--- DATA EXCERPTS ---
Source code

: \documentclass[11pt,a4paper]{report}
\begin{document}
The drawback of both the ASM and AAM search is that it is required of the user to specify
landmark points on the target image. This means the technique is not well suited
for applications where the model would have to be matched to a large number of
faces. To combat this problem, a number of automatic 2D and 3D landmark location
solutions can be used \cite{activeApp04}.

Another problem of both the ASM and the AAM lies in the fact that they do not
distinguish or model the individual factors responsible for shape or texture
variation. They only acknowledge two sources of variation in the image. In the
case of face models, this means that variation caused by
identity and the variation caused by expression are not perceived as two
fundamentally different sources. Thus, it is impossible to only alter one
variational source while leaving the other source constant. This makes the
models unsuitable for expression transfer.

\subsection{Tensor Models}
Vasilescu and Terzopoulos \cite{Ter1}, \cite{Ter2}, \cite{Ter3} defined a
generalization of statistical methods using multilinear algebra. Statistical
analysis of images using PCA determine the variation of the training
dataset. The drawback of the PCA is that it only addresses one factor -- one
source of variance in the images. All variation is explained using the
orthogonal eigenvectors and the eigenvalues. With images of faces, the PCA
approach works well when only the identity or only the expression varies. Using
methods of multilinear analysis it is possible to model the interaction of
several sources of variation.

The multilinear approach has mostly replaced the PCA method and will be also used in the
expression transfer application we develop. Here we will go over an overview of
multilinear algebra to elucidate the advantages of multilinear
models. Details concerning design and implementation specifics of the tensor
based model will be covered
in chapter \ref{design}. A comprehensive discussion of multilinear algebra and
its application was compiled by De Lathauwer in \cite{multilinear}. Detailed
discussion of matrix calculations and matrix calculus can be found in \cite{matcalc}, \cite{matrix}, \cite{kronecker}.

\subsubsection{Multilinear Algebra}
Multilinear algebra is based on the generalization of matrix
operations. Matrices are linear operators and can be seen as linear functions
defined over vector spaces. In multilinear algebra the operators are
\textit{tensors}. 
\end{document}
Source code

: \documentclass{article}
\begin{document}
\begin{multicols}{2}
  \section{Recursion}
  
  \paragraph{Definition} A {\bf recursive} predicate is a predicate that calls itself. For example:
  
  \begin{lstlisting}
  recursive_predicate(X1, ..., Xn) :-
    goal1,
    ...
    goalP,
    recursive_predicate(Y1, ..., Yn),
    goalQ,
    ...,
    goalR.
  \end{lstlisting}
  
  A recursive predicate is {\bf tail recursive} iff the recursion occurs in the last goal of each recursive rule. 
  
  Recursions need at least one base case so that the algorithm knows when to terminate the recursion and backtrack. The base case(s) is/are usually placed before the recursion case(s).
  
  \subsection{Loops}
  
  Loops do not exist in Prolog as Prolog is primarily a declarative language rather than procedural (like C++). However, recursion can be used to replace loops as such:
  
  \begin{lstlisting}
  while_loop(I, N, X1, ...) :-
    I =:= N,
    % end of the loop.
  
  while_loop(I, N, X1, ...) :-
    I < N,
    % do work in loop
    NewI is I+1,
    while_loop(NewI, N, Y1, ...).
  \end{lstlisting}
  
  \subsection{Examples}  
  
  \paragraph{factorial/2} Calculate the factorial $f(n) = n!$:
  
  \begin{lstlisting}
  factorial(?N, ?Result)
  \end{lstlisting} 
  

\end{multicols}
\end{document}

--- DESCRIPTION OF THE TASK ---
Return, in full, every line of these entries that holds "identity".

--- COMPLETED TASK ---
identity and the variation caused by expression are not perceived as two
approach works well when only the identity or only the expression varies. Using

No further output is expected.